While Nietzsche sees Thucydides as a representative of the older Sophist culture,6 Thucydides’ commitment to accuracy leaves him in the position of needing a measure or measures against which to test information and logoi that may represent facts or interpretations based on facts. This puts him in the tradition of Ionian science, including Anaxagoras and the medical writers, much more than in the tradition of Protagoras and his yarn about how Zeus made us so that we can be moral, as Plato presents him in the Protagoras (322c–d). The very idea that Zeus could encourage ethical conduct seems ruefully comic considering his violence and his conduct toward women in general and his wife in particular, though it is reasonable to conjecture that the gods whose tale Protagoras told wanted to have worshippers. Zeus would perhaps also appeal to the male audience that Protagoras acquires. On the other hand, Protagoras, like Socrates in the Meno and elsewhere, sees humans as having a divine allotment in them (Protagoras 322a, ἐπειδὴ δὲ ὁ ἄνθρωπος θείας μετέσχε μοίρας, πρῶτον μὲν διὰ τὴν τοῦ θεοῦ συγγένειαν ζῴων μόνον θεοὺς ἐνόμισεν, “since men got a divine allotment, [and] first through his kinship with the divine alone of living things worshipped the gods”). At the end of the Meno Socrates makes a similar point to Meno, who lives in a dim world of ignorance and popular opinions.7 First we need to be reminded that “he is talking to Meno.”8 Socrates concludes: “Virtue [or ‘excellence’] appears to be born in us by divine allotment, in those to whom it is born” (θείᾳ μοίρᾳ ἡμῖν φαίνεται παραγιγνομένη ἡ ἀρετὴ οἷς ἂν παραγίγνηται, Meno 99e–100a). The link here between the Meno and the Protagoras is the divine allotment to men, which starts us off aiming higher than ourselves. Protagoras, as the kind of teacher Meno wishes to have, though he does seem to have a particular preference for Gorgias (see Meno, 70b, 71c–71e),9 presents the idea of this allotment. Meno hears it from Socrates, who wishes to be nothing like Protagoras, who, it seems, shares a kind of opinion with Socrates. The fact that they in a way share an opinion, that we have a divine allotment, is a very good example of why it is hard to capture the Sophist and to know how he or she differs from the philosopher (cf. Plato, Sophist, 216c).
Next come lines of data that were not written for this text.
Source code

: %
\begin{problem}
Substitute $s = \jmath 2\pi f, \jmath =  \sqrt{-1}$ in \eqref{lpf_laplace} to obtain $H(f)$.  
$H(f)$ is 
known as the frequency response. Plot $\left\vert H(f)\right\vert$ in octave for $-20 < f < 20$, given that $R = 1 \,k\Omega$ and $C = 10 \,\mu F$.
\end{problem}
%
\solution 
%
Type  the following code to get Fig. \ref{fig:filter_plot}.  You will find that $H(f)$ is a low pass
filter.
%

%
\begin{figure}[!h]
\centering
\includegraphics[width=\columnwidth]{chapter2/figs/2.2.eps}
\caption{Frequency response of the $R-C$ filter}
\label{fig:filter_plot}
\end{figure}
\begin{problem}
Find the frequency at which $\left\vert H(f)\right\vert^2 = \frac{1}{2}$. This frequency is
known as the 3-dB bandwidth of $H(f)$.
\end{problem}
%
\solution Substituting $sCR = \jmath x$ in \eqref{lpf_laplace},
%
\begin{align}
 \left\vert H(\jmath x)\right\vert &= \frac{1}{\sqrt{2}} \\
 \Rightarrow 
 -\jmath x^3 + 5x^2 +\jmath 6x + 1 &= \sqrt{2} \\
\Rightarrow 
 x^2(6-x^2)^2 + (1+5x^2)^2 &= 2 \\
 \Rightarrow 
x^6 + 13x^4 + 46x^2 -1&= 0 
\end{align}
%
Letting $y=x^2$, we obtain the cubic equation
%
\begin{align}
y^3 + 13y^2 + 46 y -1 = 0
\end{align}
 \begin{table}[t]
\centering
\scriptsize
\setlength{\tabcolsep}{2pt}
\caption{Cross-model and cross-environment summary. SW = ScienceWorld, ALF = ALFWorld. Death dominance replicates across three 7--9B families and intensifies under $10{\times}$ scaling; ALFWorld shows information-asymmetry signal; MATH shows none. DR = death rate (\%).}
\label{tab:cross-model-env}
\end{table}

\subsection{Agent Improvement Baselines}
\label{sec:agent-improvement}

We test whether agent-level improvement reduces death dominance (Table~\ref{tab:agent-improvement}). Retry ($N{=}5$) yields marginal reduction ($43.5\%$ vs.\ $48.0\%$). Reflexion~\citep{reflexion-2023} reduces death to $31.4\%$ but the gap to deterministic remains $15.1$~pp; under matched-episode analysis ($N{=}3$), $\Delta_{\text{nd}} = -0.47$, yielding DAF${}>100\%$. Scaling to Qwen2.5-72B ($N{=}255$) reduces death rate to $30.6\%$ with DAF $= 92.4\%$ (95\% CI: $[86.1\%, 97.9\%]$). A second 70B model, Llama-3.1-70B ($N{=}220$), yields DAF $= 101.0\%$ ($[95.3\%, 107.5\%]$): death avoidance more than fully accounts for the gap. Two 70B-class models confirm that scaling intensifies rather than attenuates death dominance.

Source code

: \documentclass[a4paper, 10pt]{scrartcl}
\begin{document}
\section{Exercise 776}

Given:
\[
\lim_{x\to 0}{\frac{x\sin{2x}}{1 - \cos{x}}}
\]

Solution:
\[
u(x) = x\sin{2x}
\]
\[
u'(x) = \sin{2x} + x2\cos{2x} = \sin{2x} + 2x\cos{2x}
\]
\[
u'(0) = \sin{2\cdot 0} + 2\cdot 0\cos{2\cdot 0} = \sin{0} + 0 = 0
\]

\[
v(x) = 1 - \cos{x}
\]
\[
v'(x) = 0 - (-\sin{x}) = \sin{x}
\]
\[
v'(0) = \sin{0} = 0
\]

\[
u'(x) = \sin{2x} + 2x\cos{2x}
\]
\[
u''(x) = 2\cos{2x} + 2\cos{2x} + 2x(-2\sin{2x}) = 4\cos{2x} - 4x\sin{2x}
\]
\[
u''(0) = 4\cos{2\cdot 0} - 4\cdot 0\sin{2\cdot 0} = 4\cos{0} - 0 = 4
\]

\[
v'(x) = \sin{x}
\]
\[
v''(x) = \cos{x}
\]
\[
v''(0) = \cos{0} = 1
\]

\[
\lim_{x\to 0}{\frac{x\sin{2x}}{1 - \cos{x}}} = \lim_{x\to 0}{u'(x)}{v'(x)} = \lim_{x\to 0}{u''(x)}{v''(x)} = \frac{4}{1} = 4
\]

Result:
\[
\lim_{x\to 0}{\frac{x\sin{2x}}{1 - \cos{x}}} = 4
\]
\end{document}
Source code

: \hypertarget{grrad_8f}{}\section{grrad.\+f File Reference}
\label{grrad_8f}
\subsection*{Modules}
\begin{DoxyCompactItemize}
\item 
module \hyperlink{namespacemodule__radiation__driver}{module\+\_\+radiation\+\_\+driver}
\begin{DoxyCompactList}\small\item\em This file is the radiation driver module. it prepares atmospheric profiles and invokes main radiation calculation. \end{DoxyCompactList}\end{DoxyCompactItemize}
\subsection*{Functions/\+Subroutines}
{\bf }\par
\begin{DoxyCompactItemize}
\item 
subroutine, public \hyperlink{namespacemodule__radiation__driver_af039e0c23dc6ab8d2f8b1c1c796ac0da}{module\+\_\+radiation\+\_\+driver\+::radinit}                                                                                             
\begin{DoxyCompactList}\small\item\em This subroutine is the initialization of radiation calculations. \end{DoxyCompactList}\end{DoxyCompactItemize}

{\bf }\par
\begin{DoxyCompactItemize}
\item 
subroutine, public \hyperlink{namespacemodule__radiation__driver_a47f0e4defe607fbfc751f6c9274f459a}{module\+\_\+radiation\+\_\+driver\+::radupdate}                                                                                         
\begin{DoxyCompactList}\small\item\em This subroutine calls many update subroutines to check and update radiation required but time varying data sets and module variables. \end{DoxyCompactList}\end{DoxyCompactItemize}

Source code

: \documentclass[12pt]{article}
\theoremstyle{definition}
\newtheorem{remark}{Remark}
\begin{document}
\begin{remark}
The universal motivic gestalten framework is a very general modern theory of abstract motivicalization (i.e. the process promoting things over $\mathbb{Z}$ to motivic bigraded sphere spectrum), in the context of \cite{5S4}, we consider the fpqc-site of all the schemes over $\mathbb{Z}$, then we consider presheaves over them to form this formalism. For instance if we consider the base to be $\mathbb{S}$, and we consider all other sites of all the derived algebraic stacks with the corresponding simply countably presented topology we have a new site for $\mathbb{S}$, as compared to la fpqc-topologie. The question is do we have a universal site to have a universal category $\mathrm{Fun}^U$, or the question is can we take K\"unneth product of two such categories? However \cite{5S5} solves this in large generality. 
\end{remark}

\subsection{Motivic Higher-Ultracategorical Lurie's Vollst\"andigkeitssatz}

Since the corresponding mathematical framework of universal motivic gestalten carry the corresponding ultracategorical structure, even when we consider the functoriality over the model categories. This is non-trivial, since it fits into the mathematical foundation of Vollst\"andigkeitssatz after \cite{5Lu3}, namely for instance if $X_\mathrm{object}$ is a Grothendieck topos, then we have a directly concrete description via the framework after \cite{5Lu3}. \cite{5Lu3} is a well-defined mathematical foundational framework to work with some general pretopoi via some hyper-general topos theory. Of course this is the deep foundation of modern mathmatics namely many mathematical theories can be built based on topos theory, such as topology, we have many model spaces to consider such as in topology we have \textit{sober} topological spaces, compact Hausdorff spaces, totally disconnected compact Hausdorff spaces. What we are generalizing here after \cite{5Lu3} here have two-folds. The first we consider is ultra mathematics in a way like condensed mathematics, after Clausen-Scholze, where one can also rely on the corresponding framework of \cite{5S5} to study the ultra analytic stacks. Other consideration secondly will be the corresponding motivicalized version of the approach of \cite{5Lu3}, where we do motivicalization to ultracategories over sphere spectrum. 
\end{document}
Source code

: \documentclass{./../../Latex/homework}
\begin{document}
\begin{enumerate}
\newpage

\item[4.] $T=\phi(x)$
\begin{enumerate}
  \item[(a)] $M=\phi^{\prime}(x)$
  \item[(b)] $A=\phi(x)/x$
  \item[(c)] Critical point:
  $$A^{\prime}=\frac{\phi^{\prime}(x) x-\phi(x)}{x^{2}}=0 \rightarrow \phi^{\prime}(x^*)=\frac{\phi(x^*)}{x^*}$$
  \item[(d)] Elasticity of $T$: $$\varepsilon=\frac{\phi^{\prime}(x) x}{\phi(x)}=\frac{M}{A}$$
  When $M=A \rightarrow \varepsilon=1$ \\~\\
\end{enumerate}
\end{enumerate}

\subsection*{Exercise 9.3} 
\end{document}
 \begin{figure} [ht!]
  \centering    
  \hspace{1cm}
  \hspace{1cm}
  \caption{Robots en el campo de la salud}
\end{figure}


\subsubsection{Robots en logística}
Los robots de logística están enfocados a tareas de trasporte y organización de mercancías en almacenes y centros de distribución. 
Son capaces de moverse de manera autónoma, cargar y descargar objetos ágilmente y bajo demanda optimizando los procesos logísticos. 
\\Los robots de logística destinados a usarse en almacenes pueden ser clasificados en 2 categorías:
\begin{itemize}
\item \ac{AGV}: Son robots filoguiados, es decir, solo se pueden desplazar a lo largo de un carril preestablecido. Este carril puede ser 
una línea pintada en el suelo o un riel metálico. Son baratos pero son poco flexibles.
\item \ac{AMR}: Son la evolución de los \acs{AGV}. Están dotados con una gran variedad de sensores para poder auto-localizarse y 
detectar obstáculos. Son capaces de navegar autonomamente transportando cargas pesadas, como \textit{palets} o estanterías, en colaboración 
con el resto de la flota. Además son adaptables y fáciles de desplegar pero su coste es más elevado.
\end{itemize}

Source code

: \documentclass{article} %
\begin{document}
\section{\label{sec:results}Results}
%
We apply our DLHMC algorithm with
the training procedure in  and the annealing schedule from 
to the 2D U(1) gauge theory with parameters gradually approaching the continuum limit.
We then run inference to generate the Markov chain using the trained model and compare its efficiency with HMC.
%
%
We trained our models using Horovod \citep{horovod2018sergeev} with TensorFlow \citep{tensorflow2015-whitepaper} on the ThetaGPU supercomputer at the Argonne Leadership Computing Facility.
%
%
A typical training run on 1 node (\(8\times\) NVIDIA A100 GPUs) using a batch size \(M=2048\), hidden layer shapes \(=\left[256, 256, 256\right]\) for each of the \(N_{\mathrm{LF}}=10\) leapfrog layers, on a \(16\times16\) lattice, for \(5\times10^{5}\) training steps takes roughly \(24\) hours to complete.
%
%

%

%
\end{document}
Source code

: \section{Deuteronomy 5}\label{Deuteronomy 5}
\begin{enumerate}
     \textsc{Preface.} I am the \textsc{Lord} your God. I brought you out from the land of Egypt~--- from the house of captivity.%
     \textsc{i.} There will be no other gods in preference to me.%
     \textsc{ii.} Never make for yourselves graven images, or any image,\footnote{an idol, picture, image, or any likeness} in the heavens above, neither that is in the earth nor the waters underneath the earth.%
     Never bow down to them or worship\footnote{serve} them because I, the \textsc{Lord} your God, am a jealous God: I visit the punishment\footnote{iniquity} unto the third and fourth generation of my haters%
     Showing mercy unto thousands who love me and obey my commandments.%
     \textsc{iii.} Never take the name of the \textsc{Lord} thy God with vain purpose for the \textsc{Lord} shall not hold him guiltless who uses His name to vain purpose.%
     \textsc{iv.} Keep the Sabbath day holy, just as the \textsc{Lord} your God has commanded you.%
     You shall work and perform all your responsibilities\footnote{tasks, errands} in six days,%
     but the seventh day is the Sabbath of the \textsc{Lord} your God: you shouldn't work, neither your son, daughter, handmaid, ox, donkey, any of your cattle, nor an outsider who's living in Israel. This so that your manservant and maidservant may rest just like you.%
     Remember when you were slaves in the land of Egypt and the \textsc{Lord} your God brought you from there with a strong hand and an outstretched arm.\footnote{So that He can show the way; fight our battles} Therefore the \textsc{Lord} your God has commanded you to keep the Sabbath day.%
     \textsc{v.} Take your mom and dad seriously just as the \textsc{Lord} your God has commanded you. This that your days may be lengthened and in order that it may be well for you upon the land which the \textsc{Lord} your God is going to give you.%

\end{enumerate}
The Meno introduces the hypothetical method as a way of answering questions about what virtue is (ἀρετή, “excellence” or “virtue,” transliterated arete) and whether it can be taught (86e–87b),10 but Socrates performs his introduction or initiation by means of a difficult and somewhat obscure mathematical problem.11 The point seems to be that just as Meno should have been abashed when he saw his slave learning geometry (85e–86d) but was not, he now must more fully face the question of whether he can be initiated or whether he will be turned away from philosophy in general and political philosophy in particular because he cannot rule himself (86d). He does not have the disposition to learn, so he himself turns himself away. This results in the final lesson of his execution at a young age after betraying his army’s interests in Xenophon’s Anabasis (II.6.21–29). At the very end of the Meno, Socrates again alludes to Meno’s difficulties in separating knowledge of arete from his desire for power carefully presented by Plato as his goal to find out first whether or not he can buy a teacher of arete. Learning the truth of the matter (τὸ σαφὲς) requires this separation (100b). Meno’s failure to learn is a failure of virtue, and what we would term moral virtue in particular. Indeed, his failures or weaknesses, that is, his physical beauty and the effect that it produces on men, his clear desire to dominate his wife at home and to rule men in his public life (Meno, 71e), and his troupe of slaves, all reflect deep conceptual weaknesses in Athenian life that are expressed in predictable and disastrous ways in the Peloponnesian War.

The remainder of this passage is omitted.